Nonprofit Bricks to Bread Connects St. Louis Park and Costa Rican Village
BY Maggie Soucheray Sonnek
From the November 2016 St. Louis Park Magazine issue
From the moment I walked into the Alvarado house, I felt welcomed. The smell of percolating coffee on the counter, pictures of smiling faces covering the walls—I felt like I was walking into an old friend’s house, not someone I hadn’t yet met. And then Nancy Alvarado offered me a piece of crusty homemade bread with butter and locally harvested honey. I took a bite (it was delicious) and we started chatting. Like old friends.
So that I could fully understand Bricks to Bread, the nonprofit Alvarado founded, we started at the beginning, in the early 1990s.
“I decided I could do one of three things,” Alvarado remembers. “I could have a big job, go to grad school or join the Peace Corps.” She decided on the latter and was sent to a remote village in Costa Rica—so remote that she relied on a horse for transportation.
During her stay, which lasted more than two years, she started a kindergarten class, led a youth group and empowered women to help support their families and follow their dreams. She also helped local farmers with farm management issues.
While in Costa Rica, she met Chato Alvarado, a police investigator and professional soccer player. They became friends and eventually started dating. Chato moved to the U.S. shortly after Nancy returned to Minnesota. The two married and bought a house in St. Louis Park.
“We were only supposed to be here [in St. Louis Park] for five years. But two kids, one dog and 23 years later … here we are,” she laughs. “This is the most welcoming community. Chato loves it. This is his place.”
Upon moving here, her husband got involved in the soccer community. A veteran of the Minnesota Thunder, he now coaches for St. Louis Park High School and works with the Minnesota Youth Soccer Association.
However, the couple remains closely connected to their Costa Rican friends and family and visits often. It was on one of those visits that Alvarado had an idea that stemmed from her days in the Peace Corps empowering women. “Through the years, I stayed in touch with one family: Cristina [Pérez] and her adult daughter, Laura,” she says. “They were smart and talented and funny, and yet they had nothing.” Except, she tells me, they were amazing cooks. “I laughed and said, ‘Would you want to earn money baking?’ ”
As fate would have it, that same weekend one of Alvarado’s friends in Minnesota signed up for a how-to class. The subject: Building a brick oven.
Between a garage sale, online fundraising and a garden party, Alvarado raised enough money to build the first brick oven. She returned to the Costa Rican village where she spent two years as a volunteer, but this time, she didn’t go alone. Neighbors and friends wanted to be a part of this movement, so the Alvarados and several local families embarked on a life-changing service trip.
The group worked with the Pérezes, installing the oven in their yard and paving the way for a sustainable lifestyle.

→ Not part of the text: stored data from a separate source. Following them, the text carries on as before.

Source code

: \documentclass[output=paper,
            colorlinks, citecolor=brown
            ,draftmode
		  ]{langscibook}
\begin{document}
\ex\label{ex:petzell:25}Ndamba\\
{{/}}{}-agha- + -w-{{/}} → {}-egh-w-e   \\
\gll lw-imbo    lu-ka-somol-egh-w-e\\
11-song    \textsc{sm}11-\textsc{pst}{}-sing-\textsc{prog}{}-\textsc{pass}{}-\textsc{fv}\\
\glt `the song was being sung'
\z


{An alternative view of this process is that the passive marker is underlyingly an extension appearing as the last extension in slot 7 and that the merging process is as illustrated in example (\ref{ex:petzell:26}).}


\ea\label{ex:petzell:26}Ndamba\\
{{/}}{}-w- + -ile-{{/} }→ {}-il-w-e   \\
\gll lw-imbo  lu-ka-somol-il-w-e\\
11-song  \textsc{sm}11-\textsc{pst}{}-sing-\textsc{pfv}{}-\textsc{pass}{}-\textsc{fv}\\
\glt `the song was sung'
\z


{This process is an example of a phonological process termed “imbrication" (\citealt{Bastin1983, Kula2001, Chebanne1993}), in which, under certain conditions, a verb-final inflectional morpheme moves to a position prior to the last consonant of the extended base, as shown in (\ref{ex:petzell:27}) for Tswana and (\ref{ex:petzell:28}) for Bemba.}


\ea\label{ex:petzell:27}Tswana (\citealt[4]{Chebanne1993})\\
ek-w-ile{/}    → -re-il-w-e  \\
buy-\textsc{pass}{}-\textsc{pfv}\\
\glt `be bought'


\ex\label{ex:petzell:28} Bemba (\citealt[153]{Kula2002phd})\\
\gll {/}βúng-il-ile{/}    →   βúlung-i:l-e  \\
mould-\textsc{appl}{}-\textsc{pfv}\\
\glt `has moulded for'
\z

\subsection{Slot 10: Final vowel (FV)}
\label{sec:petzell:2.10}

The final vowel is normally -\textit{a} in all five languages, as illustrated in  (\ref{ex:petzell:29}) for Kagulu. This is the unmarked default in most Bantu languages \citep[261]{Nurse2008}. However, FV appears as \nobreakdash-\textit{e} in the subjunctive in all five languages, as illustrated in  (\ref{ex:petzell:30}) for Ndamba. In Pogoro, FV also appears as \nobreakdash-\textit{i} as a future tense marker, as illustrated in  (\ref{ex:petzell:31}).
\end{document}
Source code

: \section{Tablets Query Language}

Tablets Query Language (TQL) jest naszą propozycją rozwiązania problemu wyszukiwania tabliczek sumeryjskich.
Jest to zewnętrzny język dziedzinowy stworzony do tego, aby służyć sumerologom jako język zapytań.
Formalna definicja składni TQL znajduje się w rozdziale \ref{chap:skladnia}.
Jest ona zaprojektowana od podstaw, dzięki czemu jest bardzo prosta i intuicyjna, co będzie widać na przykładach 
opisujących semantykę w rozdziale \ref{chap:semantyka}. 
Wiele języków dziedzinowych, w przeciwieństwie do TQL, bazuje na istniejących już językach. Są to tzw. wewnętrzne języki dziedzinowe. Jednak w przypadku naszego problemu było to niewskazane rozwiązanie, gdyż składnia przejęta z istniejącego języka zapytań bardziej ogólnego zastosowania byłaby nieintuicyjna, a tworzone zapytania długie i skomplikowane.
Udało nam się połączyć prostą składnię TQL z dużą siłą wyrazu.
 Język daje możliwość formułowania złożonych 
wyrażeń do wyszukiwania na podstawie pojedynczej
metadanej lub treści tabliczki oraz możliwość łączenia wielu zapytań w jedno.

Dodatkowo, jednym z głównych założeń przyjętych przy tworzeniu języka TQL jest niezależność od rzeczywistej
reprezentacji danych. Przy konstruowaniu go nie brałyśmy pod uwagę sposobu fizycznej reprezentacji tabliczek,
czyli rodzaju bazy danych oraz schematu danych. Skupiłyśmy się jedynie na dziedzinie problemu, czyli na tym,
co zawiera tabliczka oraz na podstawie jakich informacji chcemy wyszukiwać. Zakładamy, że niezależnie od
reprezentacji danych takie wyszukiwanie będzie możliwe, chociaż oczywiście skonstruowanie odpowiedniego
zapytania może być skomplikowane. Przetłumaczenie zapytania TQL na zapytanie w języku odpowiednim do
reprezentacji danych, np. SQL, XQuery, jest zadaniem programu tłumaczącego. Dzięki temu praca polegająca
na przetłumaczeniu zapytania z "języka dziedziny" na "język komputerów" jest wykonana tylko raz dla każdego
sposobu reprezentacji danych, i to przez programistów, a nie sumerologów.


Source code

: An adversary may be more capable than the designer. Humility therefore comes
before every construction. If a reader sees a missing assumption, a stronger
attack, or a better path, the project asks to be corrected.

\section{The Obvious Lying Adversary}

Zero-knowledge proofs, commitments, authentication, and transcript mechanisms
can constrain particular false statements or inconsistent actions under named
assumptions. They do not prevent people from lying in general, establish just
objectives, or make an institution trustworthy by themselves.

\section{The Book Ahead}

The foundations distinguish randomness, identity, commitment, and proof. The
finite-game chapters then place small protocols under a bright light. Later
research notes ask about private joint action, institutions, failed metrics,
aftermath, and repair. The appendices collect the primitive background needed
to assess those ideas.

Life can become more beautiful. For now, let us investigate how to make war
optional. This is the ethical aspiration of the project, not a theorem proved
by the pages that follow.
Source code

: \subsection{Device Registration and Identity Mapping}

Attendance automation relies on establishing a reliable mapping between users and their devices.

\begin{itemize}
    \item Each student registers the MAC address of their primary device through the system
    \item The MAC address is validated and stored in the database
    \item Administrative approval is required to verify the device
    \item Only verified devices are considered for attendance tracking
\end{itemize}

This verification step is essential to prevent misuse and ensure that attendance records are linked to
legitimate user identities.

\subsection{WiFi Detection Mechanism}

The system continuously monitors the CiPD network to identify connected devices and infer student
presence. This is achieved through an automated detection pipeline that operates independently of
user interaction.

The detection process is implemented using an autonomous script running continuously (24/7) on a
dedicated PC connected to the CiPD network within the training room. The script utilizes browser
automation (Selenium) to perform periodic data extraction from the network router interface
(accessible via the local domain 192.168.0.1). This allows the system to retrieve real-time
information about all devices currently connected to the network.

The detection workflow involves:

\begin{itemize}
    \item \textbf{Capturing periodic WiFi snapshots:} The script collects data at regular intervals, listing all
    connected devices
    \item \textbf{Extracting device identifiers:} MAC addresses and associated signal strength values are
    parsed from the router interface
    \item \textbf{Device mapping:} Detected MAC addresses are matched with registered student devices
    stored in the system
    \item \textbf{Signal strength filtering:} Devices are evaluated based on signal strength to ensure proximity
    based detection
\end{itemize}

It’s been four years since that trip, and the Pérezes are still baking—and thriving. Using the app WhatsApp, we had the chance to chat with Laura Pérez.
“This oven has changed our lives entirely. We now have a new source of income we’ve never had before,” Pérez says via text message. “It’s also given our community access to fresh bread—something they’ve never had before.”
More recently, Alvarado and her friends built another brick oven—this one, in the Alvarados’ yard right here in St. Louis Park.
“This is a demonstration of what we’re doing. This has become a place where the community gets together,” she tells me. “We host pizza parties and fundraisers. This has become the representation of what we can do in other communities.”
Pérez says tourist groups visit her house as a form of cultural exchange. “We teach about the project and then bake bread together,” she says. “Afterwards, we share bread and coffee.”